▶ **WHAT YOU ARE ASKED TO DO**
Each line of the entries below that includes "link" belongs in your answer.

▶ **DATA RECORDS**
=== Section Start ===
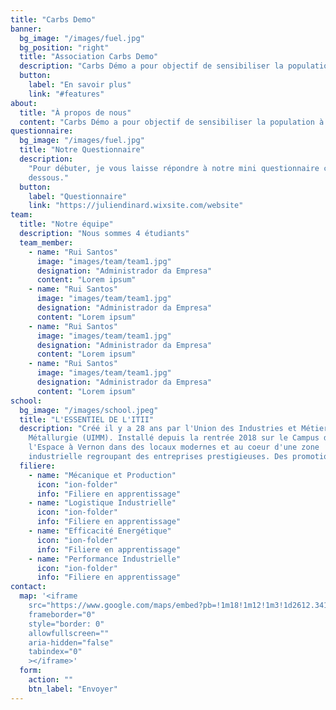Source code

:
 ```yaml
---
title: "Carbs Demo"
banner:
  bg_image: "/images/fuel.jpg"
  bg_position: "right"
  title: "Association Carbs Demo"
  description: "Carbs Démo a pour objectif de sensibiliser la population à l’utilisation de carburant plus propre et plus vert pour la nature tel que le superéthanol E85"
  button:
    label: "En savoir plus"
    link: "#features"
about:
  title: "À propos de nous"
  content: "Carbs Démo a pour objectif de sensibiliser la population à l’utilisation de carburant plus propre et plus vert pour la nature tel que le superéthanol E85 afin de remplacer, à terme, l’utilisation des énergies fossiles. ​ Cela a de nombreux avantages, principalement son coût ! En effet, produit en France grâce à l'agriculture, le biocarburant est une excellente alternative pour sortir des énergies liées au pétrole, et donc de ne plus dépendre de son évolution tarifaire. ​ Pour ce faire, nous allons mettre en place un simulateur interactif. Sur deux écrans distincts apparaîtront les indicateurs importants liés, d’un côté, au bioéthanol, de l’autre au SP-95."
questionnaire:
  bg_image: "/images/fuel.jpg"
  title: "Notre Questionnaire"
  description:
    "Pour débuter, je vous laisse répondre à notre mini questionnaire ci
    dessous."
  button:
    label: "Questionnaire"
    link: "https://juliendinard.wixsite.com/website"
team:
  title: "Notre équipe"
  description: "Nous sommes 4 étudiants"
  team_member:
    - name: "Rui Santos"
      image: "images/team/team1.jpg"
      designation: "Administrador da Empresa"
      content: "Lorem ipsum"
    - name: "Rui Santos"
      image: "images/team/team1.jpg"
      designation: "Administrador da Empresa"
      content: "Lorem ipsum"
    - name: "Rui Santos"
      image: "images/team/team1.jpg"
      designation: "Administrador da Empresa"
      content: "Lorem ipsum"
    - name: "Rui Santos"
      image: "images/team/team1.jpg"
      designation: "Administrador da Empresa"
      content: "Lorem ipsum"
school:
  bg_image: "/images/school.jpeg"
  title: "L'ESSENTIEL DE L'ITII"
  description: "Créé il y a 28 ans par l'Union des Industries et Métiers de la
    Métallurgie (UIMM). Installé depuis la rentrée 2018 sur le Campus de
    l'Espace à Vernon dans des locaux modernes et au coeur d'une zone
    industrielle regroupant des entreprises prestigieuses. Des promotions de 32 apprentis maximum par an. Un réseau de plus de 450 ingénieurs en activité"
  filiere:
    - name: "Mécanique et Production"
      icon: "ion-folder"
      info: "Filiere en apprentissage"
    - name: "Logistique Industrielle"
      icon: "ion-folder"
      info: "Filiere en apprentissage"
    - name: "Efficacité Energétique"
      icon: "ion-folder"
      info: "Filiere en apprentissage"
    - name: "Performance Industrielle"
      icon: "ion-folder"
      info: "Filiere en apprentissage"
contact:
  map: '<iframe
    src="https://www.google.com/maps/embed?pb=!1m18!1m12!1m3!1d2612.341670368149!2d1.4922691156829022!3d49.099149279311824!2m3!1f0!2f0!3f0!3m2!1i1024!2i768!4f13.1!3m3!1m2!1s0x47e6c95bd9f52f49%3A0x944a4ed6ba61e11c!2s24%20Route%20de%20Magny%2C%2027200%20Vernon!5e0!3m2!1sfr!2sfr!4v1610118150659!5m2!1sfr!2sfr"
    frameborder="0"
    style="border: 0"
    allowfullscreen=""
    aria-hidden="false"
    tabindex="0"
    ></iframe>'
  form:
    action: ""
    btn_label: "Envoyer"
---
```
=== Section End ===
▶ **ANSWER BELOW**
    link: "#features"
    link: "https://juliendinard.wixsite.com/website"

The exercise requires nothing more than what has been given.